5. Current client list (sorted)
Most of the companies I work with have sold something. It’s not consistent, and it’s not scalable, but they have clients.
I love to see a list of all previous closed deals sorted by important criteria. What’s important depends on how mature the company is. If they’re brand new, we’ll focus on which clients were easiest to acquire. If they’ve been around for a while, we’ll sort by profitability so we can find more of those deals.
6. Leads lists (new inbound, old opps, old inbound, new outbound)
The most important leads you can start addressing are new inbound leads (assuming you have decent lead qualification). They’re most likely to close a deal with you.
Next you’ll want to look at any old opportunities that didn’t close. These are usually your next best bet because they’ve already invested some time in working with you. Finally you’ll want to look at old inbound leads that didn’t convert and then new outbound leads you want to approach.
I’m a big outbound proponent, but outbound is very difficult and takes a lot of work. If you’re trying to grab revenue as fast as possible, be sure to focus on leads in the order I just described.
7. Leads databases or other sources
I always want to know what kind of access a company has to data. Why? Because data is the lifeblood of outbound sales.
You may need access to databases like ZoomInfo or Data.com. A past client who manages 401k plans for corporations was able to procure massive lists of potential clients with extremely detailed info so we didn’t have to source our own leads (a major advantage).
8. Collateral (slide decks, PDFs, blog articles, testimonials)
You can sell without collateral, but a strong testimonial will really grease the sales wheels. Make a list of everything you have that can help you sell your product or service (checkpoint 1) to your ideal client (checkpoint 2).
If you don’t currently have customers who can give testimonials, I’d suggest preparing other content including quality blog content that provides value to your prospects.
9. Happy customers willing to speak with prospects
One of my most successful clients offered a SaaS product in a very niche industry. They had one client who was very happy with their product and I got him to speak with nearly every prospect who came my way. This highly targeted testimonial greatly increased the likelihood that the prospect would buy.
We offered the customer a free month of service for every prospect he talked with. It was a tiny cost to my client and a huge boost to our sales efforts. Plus it made the customer even happier to be working with us!
*Additional note: If you’re asking for a live testimonial like I did, be sure you know what they’re going to say when the prospect asks, “Have you had any problems at all with their product?”

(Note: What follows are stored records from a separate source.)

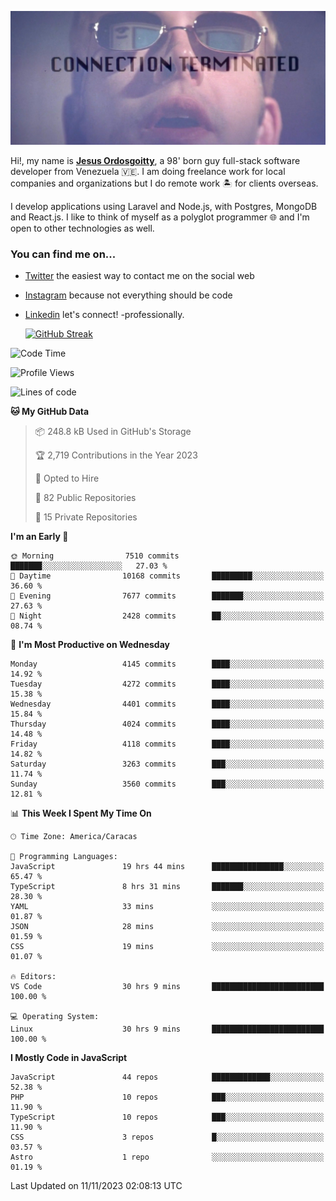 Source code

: ![hackers movie reference](./disconnected.jpg)

Hi!, my name is [**Jesus Ordosgoitty**](https://jodaz.dev), a 98' born guy full-stack software developer from Venezuela 🇻🇪. I am doing freelance work for local companies and organizations but I do remote work 🏝️ for clients overseas. 

I develop applications using Laravel and Node.js, with Postgres, MongoDB and React.js. I like to think of myself as a polyglot programmer 🌐 and I'm open to other technologies as well.

### You can find me on...

- [Twitter](https://twitter.com/jodaz_) the easiest way to contact me on the social web
- [Instagram](https://instagram.com/jodaz_) because not everything should be code
- [Linkedin](https://linkedin.com/in/jodaz) let's connect! -professionally.


    [![GitHub Streak](https://streak-stats.demolab.com?user=jodaz&theme=tokyonight)](https://git.io/streak-stats)

<!--START_SECTION:waka-->
![Code Time](http://img.shields.io/badge/Code%20Time-4%2C350%20hrs%2042%20mins-blue)

![Profile Views](http://img.shields.io/badge/Profile%20Views-0-blue)

![Lines of code](https://img.shields.io/badge/From%20Hello%20World%20I%27ve%20Written-89.4%20million%20lines%20of%20code-blue)

**🐱 My GitHub Data** 

> 📦 248.8 kB Used in GitHub's Storage 
 > 
> 🏆 2,719 Contributions in the Year 2023
 > 
> 💼 Opted to Hire
 > 
> 📜 82 Public Repositories 
 > 
> 🔑 15 Private Repositories 
 > 
**I'm an Early 🐤** 

```text
🌞 Morning                7510 commits        ███████░░░░░░░░░░░░░░░░░░   27.03 % 
🌆 Daytime                10168 commits       █████████░░░░░░░░░░░░░░░░   36.60 % 
🌃 Evening                7677 commits        ███████░░░░░░░░░░░░░░░░░░   27.63 % 
🌙 Night                  2428 commits        ██░░░░░░░░░░░░░░░░░░░░░░░   08.74 % 
```
📅 **I'm Most Productive on Wednesday** 

```text
Monday                   4145 commits        ████░░░░░░░░░░░░░░░░░░░░░   14.92 % 
Tuesday                  4272 commits        ████░░░░░░░░░░░░░░░░░░░░░   15.38 % 
Wednesday                4401 commits        ████░░░░░░░░░░░░░░░░░░░░░   15.84 % 
Thursday                 4024 commits        ████░░░░░░░░░░░░░░░░░░░░░   14.48 % 
Friday                   4118 commits        ████░░░░░░░░░░░░░░░░░░░░░   14.82 % 
Saturday                 3263 commits        ███░░░░░░░░░░░░░░░░░░░░░░   11.74 % 
Sunday                   3560 commits        ███░░░░░░░░░░░░░░░░░░░░░░   12.81 % 
```


📊 **This Week I Spent My Time On** 

```text
🕑︎ Time Zone: America/Caracas

💬 Programming Languages: 
JavaScript               19 hrs 44 mins      ████████████████░░░░░░░░░   65.47 % 
TypeScript               8 hrs 31 mins       ███████░░░░░░░░░░░░░░░░░░   28.30 % 
YAML                     33 mins             ░░░░░░░░░░░░░░░░░░░░░░░░░   01.87 % 
JSON                     28 mins             ░░░░░░░░░░░░░░░░░░░░░░░░░   01.59 % 
CSS                      19 mins             ░░░░░░░░░░░░░░░░░░░░░░░░░   01.07 % 

🔥 Editors: 
VS Code                  30 hrs 9 mins       █████████████████████████   100.00 % 

💻 Operating System: 
Linux                    30 hrs 9 mins       █████████████████████████   100.00 % 
```

**I Mostly Code in JavaScript** 

```text
JavaScript               44 repos            █████████████░░░░░░░░░░░░   52.38 % 
PHP                      10 repos            ███░░░░░░░░░░░░░░░░░░░░░░   11.90 % 
TypeScript               10 repos            ███░░░░░░░░░░░░░░░░░░░░░░   11.90 % 
CSS                      3 repos             █░░░░░░░░░░░░░░░░░░░░░░░░   03.57 % 
Astro                    1 repo              ░░░░░░░░░░░░░░░░░░░░░░░░░   01.19 % 
```




 Last Updated on 11/11/2023 02:08:13 UTC
<!--END_SECTION:waka-->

10. Pricing with any discounts/offers/freebies
A great sales rep keeps as many arrows in his or her quiver as possible (and doesn’t use them until absolutely necessary). Pricing discounts, special offers, and free trials are all great arrows. Be sure to have a list of these offers and when they are applicable.
If you don’t have set pricing, you’ll need to establish this first. Don’t just give away free trials with no end in sight hoping that people will eventually pay you money. It’s not their job to figure out what your product is worth.
Once you’ve run through this checklist and prepared everything mentioned, you’ll be in a strong position to grow your sales. It still takes sustained effort, but now you’re ready to really give it a shot.